What the task requires
Pick out all lines with the word "interne" from the records that follow.

Record set
= = = = = = =

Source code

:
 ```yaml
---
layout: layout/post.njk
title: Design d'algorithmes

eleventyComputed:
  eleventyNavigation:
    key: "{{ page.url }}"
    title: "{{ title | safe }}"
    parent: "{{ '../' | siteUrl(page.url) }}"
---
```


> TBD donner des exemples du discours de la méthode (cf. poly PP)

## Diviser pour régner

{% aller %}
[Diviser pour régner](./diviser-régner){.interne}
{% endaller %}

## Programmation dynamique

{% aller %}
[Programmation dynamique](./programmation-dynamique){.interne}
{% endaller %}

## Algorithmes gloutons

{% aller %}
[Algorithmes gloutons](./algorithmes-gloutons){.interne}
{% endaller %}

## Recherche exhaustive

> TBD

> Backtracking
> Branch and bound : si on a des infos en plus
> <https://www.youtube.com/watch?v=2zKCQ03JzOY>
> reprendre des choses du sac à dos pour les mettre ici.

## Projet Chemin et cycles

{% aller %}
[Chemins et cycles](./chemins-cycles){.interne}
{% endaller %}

= = = = = = =

Solution to this exercise
[Diviser pour régner](./diviser-régner){.interne}
[Programmation dynamique](./programmation-dynamique){.interne}
[Algorithmes gloutons](./algorithmes-gloutons){.interne}
[Chemins et cycles](./chemins-cycles){.interne}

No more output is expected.